Heart valve replacement: Biological or artificial heart valve?
When a heart valve is replaced, there are two different options:
- Artificial heart valve (mechanical valve prosthesis): Consists of synthetic material (carbon and polyester) and is characterized by a long service life. However, lifelong blood thinning is necessary as a result.
- Biological heart valve: These are valves made from porcine or bovine tissue mounted on a metal framework. The tissue has been specially treated to prevent a rejection reaction by the immune system. As a result, immunosuppression is just as unnecessary as blood thinning. However, the lifespan of biological valves is shorter, averaging 12 years.
An alternative to the very stressful heart valve surgery for aortic valve stenosis is catheter-based valve replacement, especially in older patients. It is known as TAVI (transcatheter aortic valve implantation).
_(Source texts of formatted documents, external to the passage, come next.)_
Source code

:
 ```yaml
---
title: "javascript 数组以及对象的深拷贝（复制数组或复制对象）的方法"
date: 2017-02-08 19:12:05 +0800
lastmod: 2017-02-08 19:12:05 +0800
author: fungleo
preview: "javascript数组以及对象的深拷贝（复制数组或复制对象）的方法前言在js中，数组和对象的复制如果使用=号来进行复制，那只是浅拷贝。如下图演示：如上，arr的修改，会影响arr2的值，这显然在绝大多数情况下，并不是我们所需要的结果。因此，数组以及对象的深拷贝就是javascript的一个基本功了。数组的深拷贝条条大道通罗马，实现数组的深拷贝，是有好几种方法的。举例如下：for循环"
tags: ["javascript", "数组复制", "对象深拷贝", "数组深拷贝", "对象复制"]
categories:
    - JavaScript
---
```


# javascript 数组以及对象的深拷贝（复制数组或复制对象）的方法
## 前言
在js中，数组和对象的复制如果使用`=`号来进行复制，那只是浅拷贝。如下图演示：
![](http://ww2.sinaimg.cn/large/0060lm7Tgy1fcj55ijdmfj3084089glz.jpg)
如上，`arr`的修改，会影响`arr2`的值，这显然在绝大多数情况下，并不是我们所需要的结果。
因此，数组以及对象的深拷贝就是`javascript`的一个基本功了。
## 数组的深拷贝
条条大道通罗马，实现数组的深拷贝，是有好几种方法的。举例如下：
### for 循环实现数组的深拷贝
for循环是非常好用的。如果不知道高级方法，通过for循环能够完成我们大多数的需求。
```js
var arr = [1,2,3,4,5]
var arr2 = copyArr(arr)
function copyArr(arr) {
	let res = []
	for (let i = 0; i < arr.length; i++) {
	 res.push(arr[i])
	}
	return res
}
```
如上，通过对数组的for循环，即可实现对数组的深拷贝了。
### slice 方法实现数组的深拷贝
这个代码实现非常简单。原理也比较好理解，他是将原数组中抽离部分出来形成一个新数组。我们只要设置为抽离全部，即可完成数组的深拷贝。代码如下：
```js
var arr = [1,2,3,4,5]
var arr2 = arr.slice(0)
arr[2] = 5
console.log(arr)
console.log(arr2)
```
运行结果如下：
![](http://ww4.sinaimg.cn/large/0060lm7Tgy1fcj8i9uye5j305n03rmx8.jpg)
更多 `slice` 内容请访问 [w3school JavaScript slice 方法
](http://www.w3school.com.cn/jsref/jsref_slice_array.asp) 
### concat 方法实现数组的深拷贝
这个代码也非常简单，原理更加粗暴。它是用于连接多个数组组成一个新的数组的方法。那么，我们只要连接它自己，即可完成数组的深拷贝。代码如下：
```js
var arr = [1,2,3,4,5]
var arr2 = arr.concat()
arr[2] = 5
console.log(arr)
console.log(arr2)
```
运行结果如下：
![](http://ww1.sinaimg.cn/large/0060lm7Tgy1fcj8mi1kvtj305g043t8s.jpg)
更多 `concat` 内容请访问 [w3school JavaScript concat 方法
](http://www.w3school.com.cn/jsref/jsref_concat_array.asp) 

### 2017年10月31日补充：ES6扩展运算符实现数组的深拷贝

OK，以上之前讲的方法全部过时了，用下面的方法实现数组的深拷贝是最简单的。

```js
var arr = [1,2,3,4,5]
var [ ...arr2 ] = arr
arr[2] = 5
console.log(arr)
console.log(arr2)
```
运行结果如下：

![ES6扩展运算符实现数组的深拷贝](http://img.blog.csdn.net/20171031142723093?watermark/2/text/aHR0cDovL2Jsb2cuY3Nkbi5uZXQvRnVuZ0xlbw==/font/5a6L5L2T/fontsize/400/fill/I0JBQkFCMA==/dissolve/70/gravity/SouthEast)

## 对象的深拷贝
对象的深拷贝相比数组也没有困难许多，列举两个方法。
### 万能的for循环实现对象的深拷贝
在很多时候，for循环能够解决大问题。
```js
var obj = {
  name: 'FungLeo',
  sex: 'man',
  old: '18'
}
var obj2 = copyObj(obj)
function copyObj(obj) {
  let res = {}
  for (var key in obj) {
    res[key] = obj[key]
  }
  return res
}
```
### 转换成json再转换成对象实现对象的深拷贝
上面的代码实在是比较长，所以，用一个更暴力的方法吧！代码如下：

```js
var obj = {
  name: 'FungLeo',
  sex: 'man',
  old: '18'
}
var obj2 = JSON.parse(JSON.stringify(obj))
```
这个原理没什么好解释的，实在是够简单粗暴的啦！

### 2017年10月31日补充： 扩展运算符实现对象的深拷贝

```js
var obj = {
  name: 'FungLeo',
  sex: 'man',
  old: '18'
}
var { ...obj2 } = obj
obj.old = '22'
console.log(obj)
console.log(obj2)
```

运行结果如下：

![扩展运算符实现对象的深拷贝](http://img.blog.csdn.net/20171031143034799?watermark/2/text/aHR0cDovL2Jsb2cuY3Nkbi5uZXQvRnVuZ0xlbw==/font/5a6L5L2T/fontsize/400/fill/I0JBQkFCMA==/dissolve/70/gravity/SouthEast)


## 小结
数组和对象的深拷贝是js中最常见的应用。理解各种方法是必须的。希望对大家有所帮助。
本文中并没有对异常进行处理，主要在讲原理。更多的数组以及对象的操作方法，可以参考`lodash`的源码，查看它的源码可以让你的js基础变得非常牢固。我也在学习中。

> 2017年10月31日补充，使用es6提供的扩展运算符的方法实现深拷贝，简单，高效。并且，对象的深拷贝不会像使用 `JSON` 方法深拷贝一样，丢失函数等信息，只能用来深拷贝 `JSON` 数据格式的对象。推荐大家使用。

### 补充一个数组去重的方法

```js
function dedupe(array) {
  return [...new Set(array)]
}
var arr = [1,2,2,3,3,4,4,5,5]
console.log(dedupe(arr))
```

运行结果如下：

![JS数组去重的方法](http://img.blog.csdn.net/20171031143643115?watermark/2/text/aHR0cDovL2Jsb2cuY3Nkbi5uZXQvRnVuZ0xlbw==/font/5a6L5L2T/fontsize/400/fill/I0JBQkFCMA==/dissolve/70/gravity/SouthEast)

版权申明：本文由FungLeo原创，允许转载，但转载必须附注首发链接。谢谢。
Here, the broken valve is dilated with the help of a balloon (forced to the side by the expansion of the balloon) and replaced with a biological valve.
Another option is balloon dilation alone, in which the old valve is dilated, but no new heart valve is inserted. The results of this variant usually need improvement. Therefore, its use is limited to palliative or suitable for bridging until the definitive operation.